When her house was last raided by the LAPD 16 months ago, Frances was hysterical. This time, as deputies broke open the front door, she was polite to the officers, who were polite in return, and mostly busied herself trying to soothe the kids. (“She seemed like a nice lady,” the team’s lead detective said later.) Two-year-old Gennisis, who had little experience with law enforcement, danced across the living room floor to greet the uniformed men, but Frankie, the 6-year-old, recoiled violently. “Not again, not again,” he chanted, then covered himself with a blanket as if hoping to vanish. Elijah, the 4-year-old, was excited. “The poom-poom guys are here” he yelled, gesturing at the cops.
Shortly after the sheriffs’ arrival, two social workers appeared and told Frances they would be taking the kids into county custody. When the male social worker led them out, Frances wrapped a small blanket around each child. “Be on your best behavior, okay,” she told them. “I love you.”
What comes of Frances’ arrest will take months to determine.

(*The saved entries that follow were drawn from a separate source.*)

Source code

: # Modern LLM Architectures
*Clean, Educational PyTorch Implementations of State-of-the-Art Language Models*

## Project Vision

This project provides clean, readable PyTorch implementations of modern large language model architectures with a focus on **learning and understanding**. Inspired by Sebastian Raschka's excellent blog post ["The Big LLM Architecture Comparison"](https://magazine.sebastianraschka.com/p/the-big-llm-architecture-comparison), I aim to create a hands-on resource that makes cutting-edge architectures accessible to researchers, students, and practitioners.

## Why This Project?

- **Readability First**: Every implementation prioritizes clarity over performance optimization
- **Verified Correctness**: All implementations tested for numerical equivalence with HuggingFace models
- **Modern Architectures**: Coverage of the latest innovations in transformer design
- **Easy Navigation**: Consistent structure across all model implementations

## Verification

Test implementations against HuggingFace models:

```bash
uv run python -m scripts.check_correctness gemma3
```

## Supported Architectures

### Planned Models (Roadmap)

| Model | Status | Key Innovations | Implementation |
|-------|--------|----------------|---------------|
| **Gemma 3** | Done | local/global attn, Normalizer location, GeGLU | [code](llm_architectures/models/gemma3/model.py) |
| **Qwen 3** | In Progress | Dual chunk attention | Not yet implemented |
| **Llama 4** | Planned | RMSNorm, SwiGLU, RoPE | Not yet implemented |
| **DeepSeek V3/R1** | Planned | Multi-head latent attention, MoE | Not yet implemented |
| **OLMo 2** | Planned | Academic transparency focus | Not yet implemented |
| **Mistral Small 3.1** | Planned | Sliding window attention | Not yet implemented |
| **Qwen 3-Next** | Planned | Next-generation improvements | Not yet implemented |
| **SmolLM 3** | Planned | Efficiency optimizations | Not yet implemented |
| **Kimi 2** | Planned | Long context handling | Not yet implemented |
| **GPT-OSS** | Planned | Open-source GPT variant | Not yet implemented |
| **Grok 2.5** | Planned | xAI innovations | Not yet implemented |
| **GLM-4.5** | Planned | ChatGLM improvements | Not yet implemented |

The night of the raid, Luis gathered the necessary 10 percent to bail her out. In the intervening weeks, the couple has been to family court twice hoping to get their kids away from county custody and into the care of family or extended family. Yet, as both cases wend their way through the legal system, there is one wild-card element that could adversely affect each outcome. As was mentioned before, the Aguilars have permitted their lives to be written about extensively. This, as it turns out, may be a problem.
IN THE COURSE OF the “American Family” series, Frances and Luis were quite candid about their gang pasts and their sometimes present-day lapses in judgment. Yet, although U.S. law forbids the mention of previous criminal convictions in the prosecution of a new crime, of late it seems that past writings are quite another matter.
The Aguilars have already felt the potentially destructive effect of lives in print when passages from the Weekly articles were presented, out of context, as evidence against them in fall 2004, when they last fought to get their kids back from the Los Angeles County Department of Children and Family Services. Only when the judge took it upon himself to read the 40,000-word series in its entirety did the supposedly damning excerpts lose their legal power.
Now, in a Riverside County courtroom where a former Crip gang member named Colton Simpson is being tried for robbery, an ominous new legal development has recently occurred. In 2003, Simpson allegedly drove the getaway car for three men who stole a single diamond stud earring from the jewelry counter at the local Robinsons May department store. In the year before his arrest, however, Simpson wrote a critically praised tell-all memoir depicting his life as a gangster and his eventual choice to leave the gang life behind. (Full disclosure: I reviewed the book for the L.A. Times.) While ultimately a redemptive tale, Inside the Crips includes meticulous descriptions of jewelry-store heists that Simpson committed as a 14-year-old, gun-toting, drug-dealing gangster, which Riverside Assistant District Attorney Stephen Gallon has managed to introduce as evidence, arguing that the teenage Simpson’s robberies committed 26 years ago prove a behavioral pattern for the now 40-year-old defendant.
Unlike Simpson, Frances has no previous drug arrests, and no prior felony convictions. But as she and Luis fight to contain the damage that the dual court cases could portend for their family’s future, she wonders if she’ll be battling shadows from her past along with those of her present. “I tried to be honest about who I was,” she says. “Now me and Luis wonder if it will all be held against us.”